Quintilian, and J.S. Watson. Institutes of Oratory. Edited by Lee Honeycutt, 2010. Kindle Electronic Edition. Book 11 Chapter 1.
Quintilian starts book XI with the need for the orator to be sensitive to the occasion and audience (Quintilian XI.1.1). Orators wish to accomplih a goal. The effect of oratory is thus important (Quintilian XI.1.2). Stylistic considerations matter a great deal in this. Quintilian goes n to list several ways in which speech must be accessible to the intended audience. Not only the words used, but also the “invention,” is important. By “invention” Quintilian refers to the selection and creation of subjects (Quintilian XI.1.7). An argument which is very fitting to a topic is preferable to one which is only passingly similar (Quintilian XI.1.8).
It is best for the orator to avoid praising himself and his eloquence. We prefer to raise the humble ourselves (Quintilian XI.1.16). The orator who praises himself is often dismissed. Quintilian does, however, illustrate some appropriate and gentle reminders of the orator’s expertise (Quintilian XI.1.25).
The speaker should carry himself respectfully “An impudent, noisy, and angry tone is unbecoming in all speakers, but the more remarkable a speaker is for age, dignity, or experience, the more blamable he is if he adopts it” (Quintilian XI.1.29). At the same time, not all speakers can or should be alike (Quintilian XI.1.31). Attention to the character of the speaker and the hearer is crucial (Quintilian XI.1.43).

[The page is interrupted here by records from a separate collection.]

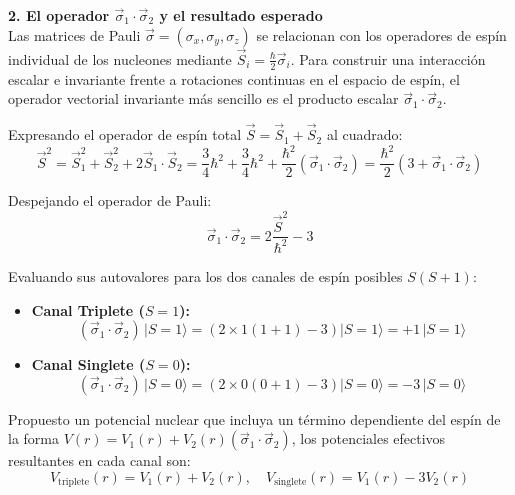 \begin{problema}
\textbf{2. El operador $\vec{\sigma}_1 \cdot \vec{\sigma}_2$ y el resultado esperado}\\
Las matrices de Pauli $\vec{\sigma} = (\sigma_x, \sigma_y, \sigma_z)$ se relacionan con los operadores de espín individual de los nucleones mediante $\vec{S}_i = \frac{\hbar}{2} \vec{\sigma}_i$. Para construir una interacción escalar e invariante frente a rotaciones continuas en el espacio de espín, el operador vectorial invariante más sencillo es el producto escalar $\vec{\sigma}_1 \cdot \vec{\sigma}_2$.

Expresando el operador de espín total $\vec{S} = \vec{S}_1 + \vec{S}_2$ al cuadrado:
\begin{equation}
\vec{S}^2 = \vec{S}_1^2 + \vec{S}_2^2 + 2\vec{S}_1 \cdot \vec{S}_2 = \frac{3}{4}\hbar^2 + \frac{3}{4}\hbar^2 + \frac{\hbar^2}{2} (\vec{\sigma}_1 \cdot \vec{\sigma}_2) = \frac{\hbar^2}{2} \left( 3 + \vec{\sigma}_1 \cdot \vec{\sigma}_2 \right)
\end{equation}

Despejando el operador de Pauli:
\begin{equation}
\vec{\sigma}_1 \cdot \vec{\sigma}_2 = 2 \frac{\vec{S}^2}{\hbar^2} - 3
\end{equation}

Evaluando sus autovalores para los dos canales de espín posibles $S(S+1)$:
\begin{itemize}
    \item \textbf{Canal Triplete ($S = 1$):}
    \begin{equation}
    (\vec{\sigma}_1 \cdot \vec{\sigma}_2) \, |S=1\rangle = \left( 2 \times 1(1+1) - 3 \right) |S=1\rangle = +1 \, |S=1\rangle
    \end{equation}
    \item \textbf{Canal Singlete ($S = 0$):}
    \begin{equation}
    (\vec{\sigma}_1 \cdot \vec{\sigma}_2) \, |S=0\rangle = \left( 2 \times 0(0+1) - 3 \right) |S=0\rangle = -3 \, |S=0\rangle
    \end{equation}
\end{itemize}

Propuesto un potencial nuclear que incluya un término dependiente del espín de la forma $V(r) = V_1(r) + V_2(r) (\vec{\sigma}_1 \cdot \vec{\sigma}_2)$, los potenciales efectivos resultantes en cada canal son:
\begin{equation}
V_{\text{triplete}}(r) = V_1(r) + V_2(r), \quad V_{\text{singlete}}(r) = V_1(r) - 3 V_2(r)
\end{equation}


\end{problema}
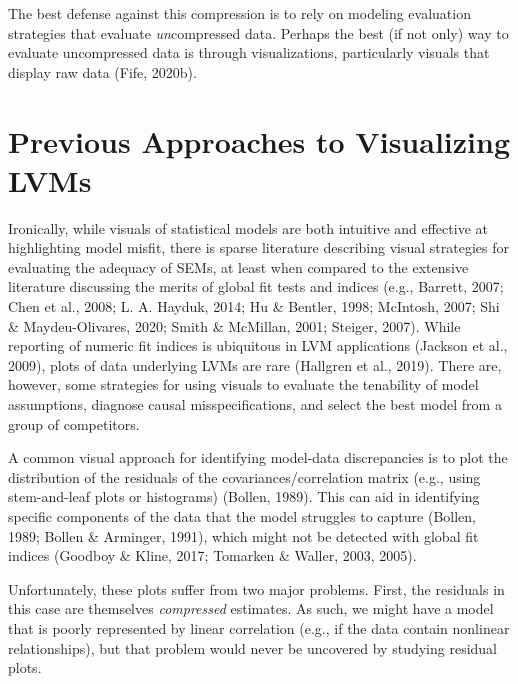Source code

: \documentclass[
  english,
  doc]{apa6}
\begin{document}
The best defense against this compression is to rely on modeling evaluation strategies that evaluate \emph{un}compressed data. Perhaps the best (if not only) way to evaluate uncompressed data is through visualizations, particularly visuals that display raw data (Fife, 2020b).

\hypertarget{previous-approaches-to-visualizing-lvms}{%
\section{Previous Approaches to Visualizing LVMs}\label{previous-approaches-to-visualizing-lvms}}

Ironically, while visuals of statistical models are both intuitive and effective at highlighting model misfit, there is sparse literature describing visual strategies for evaluating the adequacy of SEMs, at least when compared to the extensive literature discussing the merits of global fit tests and indices (e.g., Barrett, 2007; Chen et al., 2008; L. A. Hayduk, 2014; Hu \& Bentler, 1998; McIntosh, 2007; Shi \& Maydeu-Olivares, 2020; Smith \& McMillan, 2001; Steiger, 2007). While reporting of numeric fit indices is ubiquitous in LVM applications (Jackson et al., 2009), plots of data underlying LVMs are rare (Hallgren et al., 2019). There are, however, some strategies for using visuals to evaluate the tenability of model assumptions, diagnose causal misspecifications, and select the best model from a group of competitors.

A common visual approach for identifying model-data discrepancies is to plot the distribution of the residuals of the covariances/correlation matrix (e.g., using stem-and-leaf plots or histograms) (Bollen, 1989). This can aid in identifying specific components of the data that the model struggles to capture (Bollen, 1989; Bollen \& Arminger, 1991), which might not be detected with global fit indices (Goodboy \& Kline, 2017; Tomarken \& Waller, 2003, 2005).

Unfortunately, these plots suffer from two major problems. First, the residuals in this case are themselves \emph{compressed} estimates. As such, we might have a model that is poorly represented by linear correlation (e.g., if the data contain nonlinear relationships), but that problem would never be uncovered by studying residual plots.
\end{document}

The time and setting of a speech are also important. Quintilian notes that what is appropriate at one event may not be at another (Quintilian XI.1.46). He illustrates this at length. The respect shown to persons and settings should not negate the truth. It is appropriate to prase or condemn what is worth of such a response (Quintilian XI.1.73). Though diplomacy is important, the orator must be truthful.